[INFORMATION PROVIDED Boundary: Start]
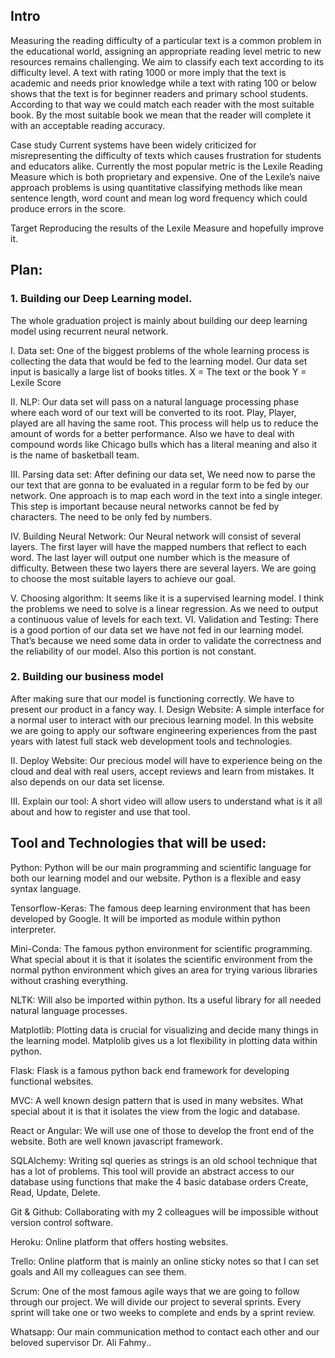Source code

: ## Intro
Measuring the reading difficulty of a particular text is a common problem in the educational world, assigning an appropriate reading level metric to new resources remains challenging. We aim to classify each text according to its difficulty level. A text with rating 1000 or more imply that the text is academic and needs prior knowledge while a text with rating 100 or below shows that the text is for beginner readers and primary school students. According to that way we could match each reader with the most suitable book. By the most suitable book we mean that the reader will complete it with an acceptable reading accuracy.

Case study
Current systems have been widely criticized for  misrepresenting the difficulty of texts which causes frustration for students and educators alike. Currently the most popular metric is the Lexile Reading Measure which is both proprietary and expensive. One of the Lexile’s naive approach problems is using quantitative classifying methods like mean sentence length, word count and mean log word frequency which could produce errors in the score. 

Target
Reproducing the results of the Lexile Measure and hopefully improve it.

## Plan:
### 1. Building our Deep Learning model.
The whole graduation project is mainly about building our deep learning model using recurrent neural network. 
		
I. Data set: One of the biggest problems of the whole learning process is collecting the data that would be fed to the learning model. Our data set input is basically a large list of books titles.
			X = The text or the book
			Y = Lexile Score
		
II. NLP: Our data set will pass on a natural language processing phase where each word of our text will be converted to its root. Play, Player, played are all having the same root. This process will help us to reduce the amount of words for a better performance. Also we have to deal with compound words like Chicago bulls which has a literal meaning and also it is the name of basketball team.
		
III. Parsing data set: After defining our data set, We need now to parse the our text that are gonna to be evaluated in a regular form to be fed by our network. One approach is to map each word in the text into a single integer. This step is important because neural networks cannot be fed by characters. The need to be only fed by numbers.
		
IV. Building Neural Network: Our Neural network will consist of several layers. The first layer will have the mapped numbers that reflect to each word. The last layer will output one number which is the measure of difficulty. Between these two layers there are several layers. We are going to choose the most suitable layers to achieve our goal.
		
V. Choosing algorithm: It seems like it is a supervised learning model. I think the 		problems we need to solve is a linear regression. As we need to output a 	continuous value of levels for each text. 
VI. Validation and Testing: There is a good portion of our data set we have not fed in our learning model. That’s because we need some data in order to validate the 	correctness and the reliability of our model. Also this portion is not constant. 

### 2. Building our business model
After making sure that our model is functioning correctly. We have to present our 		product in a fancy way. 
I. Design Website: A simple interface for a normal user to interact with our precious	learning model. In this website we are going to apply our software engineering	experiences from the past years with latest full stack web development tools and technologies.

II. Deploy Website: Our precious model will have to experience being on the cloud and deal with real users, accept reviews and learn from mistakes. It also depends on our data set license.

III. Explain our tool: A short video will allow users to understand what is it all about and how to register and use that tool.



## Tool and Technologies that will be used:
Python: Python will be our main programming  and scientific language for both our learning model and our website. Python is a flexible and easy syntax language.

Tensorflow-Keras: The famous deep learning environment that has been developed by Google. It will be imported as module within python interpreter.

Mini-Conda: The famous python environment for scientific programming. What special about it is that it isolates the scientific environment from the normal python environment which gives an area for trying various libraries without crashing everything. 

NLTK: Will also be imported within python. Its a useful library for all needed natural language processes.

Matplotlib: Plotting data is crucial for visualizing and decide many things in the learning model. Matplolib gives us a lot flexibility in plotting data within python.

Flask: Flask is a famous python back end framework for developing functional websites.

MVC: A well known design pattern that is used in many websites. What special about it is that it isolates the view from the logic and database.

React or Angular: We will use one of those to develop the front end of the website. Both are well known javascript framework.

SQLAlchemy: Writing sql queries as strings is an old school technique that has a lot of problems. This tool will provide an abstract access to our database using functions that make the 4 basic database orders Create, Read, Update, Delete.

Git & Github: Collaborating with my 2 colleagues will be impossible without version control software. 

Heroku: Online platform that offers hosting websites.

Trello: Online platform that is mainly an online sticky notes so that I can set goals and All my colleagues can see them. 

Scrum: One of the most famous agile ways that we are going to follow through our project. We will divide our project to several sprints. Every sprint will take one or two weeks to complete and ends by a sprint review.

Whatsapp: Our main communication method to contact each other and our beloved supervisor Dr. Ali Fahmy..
[INFORMATION PROVIDED Boundary: End]
[INFORMATION PROVIDED Boundary: Start]
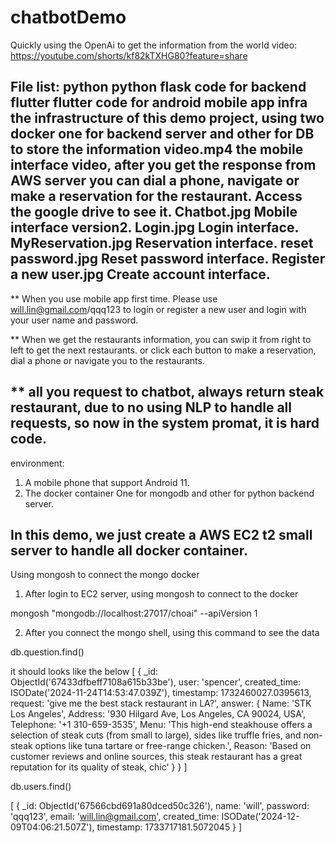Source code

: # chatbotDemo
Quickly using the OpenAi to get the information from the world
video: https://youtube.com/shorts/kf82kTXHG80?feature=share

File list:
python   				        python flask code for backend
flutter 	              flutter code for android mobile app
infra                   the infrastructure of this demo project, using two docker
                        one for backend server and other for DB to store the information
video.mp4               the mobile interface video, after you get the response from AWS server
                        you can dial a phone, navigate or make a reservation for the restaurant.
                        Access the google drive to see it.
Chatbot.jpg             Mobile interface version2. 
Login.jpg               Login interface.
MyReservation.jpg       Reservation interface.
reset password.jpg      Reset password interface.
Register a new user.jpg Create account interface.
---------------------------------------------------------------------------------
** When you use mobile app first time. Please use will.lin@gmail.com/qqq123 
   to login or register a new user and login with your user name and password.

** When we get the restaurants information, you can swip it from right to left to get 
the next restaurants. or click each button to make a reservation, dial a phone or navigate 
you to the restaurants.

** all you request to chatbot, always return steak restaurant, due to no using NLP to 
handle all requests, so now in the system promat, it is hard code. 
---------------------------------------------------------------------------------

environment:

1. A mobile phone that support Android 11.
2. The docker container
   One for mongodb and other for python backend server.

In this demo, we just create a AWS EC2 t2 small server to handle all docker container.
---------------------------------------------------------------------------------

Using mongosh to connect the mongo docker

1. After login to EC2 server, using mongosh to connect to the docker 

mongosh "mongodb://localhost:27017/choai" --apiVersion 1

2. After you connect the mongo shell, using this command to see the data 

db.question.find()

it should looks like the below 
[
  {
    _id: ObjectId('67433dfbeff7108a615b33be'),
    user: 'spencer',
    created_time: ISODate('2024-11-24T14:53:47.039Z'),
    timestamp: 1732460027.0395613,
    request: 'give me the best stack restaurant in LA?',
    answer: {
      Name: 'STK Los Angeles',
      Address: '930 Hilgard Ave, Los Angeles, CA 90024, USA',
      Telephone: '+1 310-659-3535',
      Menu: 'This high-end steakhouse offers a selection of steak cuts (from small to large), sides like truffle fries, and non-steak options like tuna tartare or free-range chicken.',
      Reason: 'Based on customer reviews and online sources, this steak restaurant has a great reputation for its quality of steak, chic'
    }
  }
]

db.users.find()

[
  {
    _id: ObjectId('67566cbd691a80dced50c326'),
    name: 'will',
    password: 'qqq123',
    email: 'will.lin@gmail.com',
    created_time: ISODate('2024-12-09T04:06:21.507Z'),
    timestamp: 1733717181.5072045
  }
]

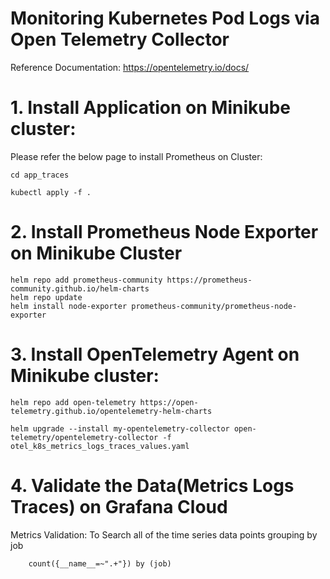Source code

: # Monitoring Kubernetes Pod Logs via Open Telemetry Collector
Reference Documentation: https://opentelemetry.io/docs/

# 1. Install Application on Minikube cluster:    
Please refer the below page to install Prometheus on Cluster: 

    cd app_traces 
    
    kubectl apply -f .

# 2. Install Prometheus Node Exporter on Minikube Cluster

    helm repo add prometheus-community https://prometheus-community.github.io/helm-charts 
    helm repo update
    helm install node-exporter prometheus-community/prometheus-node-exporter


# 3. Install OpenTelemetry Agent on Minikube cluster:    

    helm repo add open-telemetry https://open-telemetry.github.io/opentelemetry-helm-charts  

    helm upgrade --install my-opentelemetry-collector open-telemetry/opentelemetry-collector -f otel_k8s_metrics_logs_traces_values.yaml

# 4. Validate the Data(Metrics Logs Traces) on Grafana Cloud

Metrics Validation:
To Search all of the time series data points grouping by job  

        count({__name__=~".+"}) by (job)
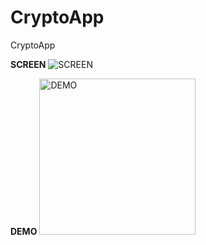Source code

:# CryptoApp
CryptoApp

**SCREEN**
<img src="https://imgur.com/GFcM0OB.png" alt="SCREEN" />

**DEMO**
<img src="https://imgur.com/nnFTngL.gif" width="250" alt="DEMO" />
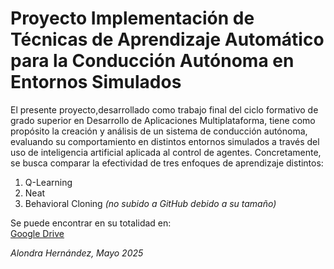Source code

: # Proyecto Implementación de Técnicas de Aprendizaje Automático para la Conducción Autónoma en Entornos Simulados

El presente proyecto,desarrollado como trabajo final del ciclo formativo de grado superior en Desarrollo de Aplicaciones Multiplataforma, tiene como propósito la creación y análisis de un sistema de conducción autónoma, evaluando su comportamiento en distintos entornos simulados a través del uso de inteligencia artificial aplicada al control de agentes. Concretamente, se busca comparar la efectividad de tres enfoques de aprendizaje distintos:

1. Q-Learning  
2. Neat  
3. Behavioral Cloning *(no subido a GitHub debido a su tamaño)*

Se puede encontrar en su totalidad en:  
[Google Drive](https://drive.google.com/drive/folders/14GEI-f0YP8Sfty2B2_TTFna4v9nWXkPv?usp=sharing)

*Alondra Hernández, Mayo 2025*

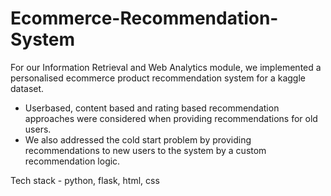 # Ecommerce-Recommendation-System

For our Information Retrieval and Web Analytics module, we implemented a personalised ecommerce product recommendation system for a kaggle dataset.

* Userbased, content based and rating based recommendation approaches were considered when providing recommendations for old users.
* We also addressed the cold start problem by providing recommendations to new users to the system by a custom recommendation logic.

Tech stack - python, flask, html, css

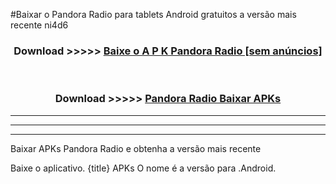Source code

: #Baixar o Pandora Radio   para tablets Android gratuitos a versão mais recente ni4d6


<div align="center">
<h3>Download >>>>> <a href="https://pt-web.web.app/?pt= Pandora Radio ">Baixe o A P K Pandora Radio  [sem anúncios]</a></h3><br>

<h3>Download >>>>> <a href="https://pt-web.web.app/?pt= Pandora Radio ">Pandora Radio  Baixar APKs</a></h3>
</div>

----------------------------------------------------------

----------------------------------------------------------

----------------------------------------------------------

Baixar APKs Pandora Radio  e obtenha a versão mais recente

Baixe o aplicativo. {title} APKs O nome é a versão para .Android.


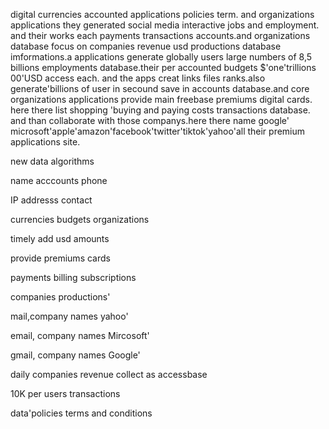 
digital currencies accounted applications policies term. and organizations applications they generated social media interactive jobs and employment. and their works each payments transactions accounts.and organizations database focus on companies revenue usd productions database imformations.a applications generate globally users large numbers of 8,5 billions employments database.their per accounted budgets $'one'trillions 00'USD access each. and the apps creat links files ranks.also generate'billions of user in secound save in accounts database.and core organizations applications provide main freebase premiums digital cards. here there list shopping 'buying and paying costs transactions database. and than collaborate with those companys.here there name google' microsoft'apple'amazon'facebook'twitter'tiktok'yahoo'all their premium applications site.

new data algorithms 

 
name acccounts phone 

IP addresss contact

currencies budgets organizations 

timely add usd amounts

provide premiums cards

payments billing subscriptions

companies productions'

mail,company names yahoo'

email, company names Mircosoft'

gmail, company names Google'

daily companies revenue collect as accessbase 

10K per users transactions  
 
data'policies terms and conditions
[INFORMATION PROVIDED Boundary: End]
[INFORMATION PROVIDED Boundary: Start]
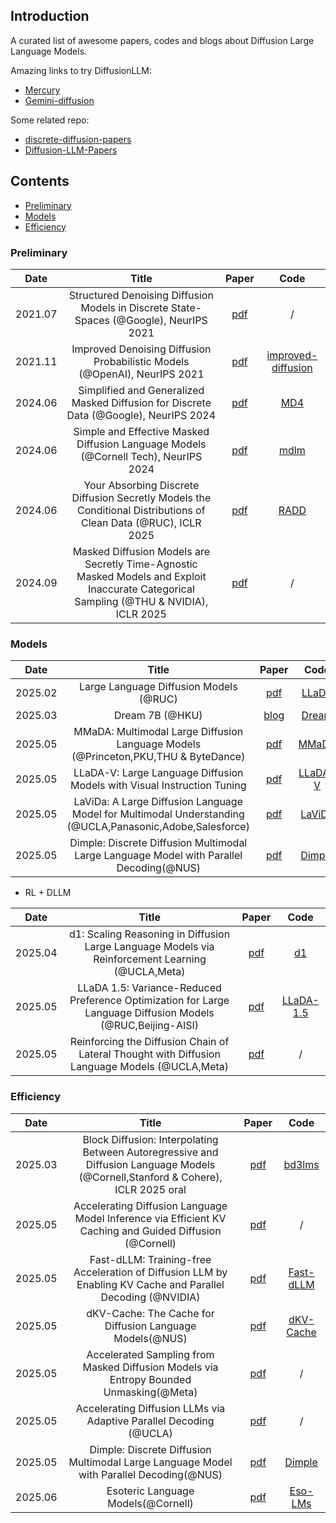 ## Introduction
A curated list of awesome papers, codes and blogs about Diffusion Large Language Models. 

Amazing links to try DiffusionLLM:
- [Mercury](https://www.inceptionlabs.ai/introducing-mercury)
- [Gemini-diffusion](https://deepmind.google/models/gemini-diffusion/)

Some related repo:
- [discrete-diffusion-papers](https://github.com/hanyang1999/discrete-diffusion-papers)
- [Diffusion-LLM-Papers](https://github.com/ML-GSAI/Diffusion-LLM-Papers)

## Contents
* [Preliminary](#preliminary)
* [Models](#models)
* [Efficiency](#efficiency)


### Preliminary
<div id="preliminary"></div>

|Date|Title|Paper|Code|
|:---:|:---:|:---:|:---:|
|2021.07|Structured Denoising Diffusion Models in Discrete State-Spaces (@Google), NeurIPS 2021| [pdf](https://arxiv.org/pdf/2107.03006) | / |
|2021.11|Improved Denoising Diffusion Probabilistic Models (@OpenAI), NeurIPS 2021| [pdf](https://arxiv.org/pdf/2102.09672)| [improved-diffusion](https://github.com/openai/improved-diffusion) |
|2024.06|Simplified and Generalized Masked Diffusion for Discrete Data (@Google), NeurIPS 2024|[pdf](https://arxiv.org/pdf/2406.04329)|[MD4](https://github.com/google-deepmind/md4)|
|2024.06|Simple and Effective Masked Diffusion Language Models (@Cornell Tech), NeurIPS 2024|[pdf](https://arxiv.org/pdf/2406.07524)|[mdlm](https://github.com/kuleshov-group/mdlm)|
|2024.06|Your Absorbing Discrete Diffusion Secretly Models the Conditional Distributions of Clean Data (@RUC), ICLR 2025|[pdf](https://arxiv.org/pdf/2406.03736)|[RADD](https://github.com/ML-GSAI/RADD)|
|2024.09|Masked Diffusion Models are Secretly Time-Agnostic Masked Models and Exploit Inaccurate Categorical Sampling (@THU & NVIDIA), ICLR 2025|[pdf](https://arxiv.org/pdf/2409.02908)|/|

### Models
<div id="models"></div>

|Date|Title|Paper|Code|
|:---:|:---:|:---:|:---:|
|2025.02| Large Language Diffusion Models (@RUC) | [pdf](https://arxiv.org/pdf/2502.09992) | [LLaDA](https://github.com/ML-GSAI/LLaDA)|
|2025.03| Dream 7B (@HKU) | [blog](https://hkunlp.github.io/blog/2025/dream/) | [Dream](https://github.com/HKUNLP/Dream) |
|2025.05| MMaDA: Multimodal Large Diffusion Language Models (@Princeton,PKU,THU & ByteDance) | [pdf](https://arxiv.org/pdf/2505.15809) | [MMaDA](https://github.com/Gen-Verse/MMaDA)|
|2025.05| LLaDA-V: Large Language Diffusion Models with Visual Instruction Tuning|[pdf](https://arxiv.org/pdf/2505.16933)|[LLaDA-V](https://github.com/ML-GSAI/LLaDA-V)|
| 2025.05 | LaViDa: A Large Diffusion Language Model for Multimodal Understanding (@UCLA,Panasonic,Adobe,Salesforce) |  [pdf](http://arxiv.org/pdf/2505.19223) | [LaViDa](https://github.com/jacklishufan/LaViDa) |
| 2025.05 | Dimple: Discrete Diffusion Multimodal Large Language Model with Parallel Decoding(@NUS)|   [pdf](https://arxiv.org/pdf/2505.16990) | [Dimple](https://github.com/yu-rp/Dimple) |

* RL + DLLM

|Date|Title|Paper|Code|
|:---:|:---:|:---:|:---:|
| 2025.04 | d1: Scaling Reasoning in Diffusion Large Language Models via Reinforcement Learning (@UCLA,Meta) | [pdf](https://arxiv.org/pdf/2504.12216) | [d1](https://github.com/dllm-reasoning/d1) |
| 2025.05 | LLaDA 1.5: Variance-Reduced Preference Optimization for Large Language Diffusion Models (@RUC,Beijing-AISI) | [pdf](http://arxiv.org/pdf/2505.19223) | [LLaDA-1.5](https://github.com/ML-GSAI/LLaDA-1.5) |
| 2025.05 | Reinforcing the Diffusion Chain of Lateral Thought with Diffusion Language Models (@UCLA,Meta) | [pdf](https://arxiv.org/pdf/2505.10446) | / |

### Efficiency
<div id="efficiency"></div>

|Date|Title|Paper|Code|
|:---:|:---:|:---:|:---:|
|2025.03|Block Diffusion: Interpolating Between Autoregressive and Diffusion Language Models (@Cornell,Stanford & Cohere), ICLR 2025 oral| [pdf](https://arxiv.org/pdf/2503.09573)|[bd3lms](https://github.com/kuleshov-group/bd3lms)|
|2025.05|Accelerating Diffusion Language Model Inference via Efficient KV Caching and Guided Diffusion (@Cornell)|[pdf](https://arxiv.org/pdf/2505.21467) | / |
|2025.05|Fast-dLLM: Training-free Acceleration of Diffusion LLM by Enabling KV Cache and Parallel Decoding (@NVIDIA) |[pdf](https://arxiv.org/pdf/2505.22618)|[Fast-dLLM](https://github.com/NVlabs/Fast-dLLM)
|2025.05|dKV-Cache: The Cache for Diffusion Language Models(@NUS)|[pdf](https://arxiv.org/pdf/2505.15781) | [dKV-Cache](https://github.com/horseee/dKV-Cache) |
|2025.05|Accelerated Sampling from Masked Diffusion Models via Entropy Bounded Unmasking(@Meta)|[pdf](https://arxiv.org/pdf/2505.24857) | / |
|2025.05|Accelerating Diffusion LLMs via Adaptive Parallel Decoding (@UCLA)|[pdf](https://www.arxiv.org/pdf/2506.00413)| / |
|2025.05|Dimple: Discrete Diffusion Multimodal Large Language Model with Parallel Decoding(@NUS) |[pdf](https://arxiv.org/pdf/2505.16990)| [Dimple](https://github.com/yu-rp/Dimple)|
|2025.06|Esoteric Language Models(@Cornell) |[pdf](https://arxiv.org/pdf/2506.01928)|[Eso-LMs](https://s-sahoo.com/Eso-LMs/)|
[INFORMATION PROVIDED Boundary: End]
> TASK PROMPT:
Start with the line above that contains "you to the restaurants." and end with the line that contains "handle all requests, so". Write out those lines exactly, and only those.

> PROBLEM SOLUTION:
you to the restaurants.

** all you request to chatbot, always return steak restaurant, due to no using NLP to 
handle all requests, so now in the system promat, it is hard code. 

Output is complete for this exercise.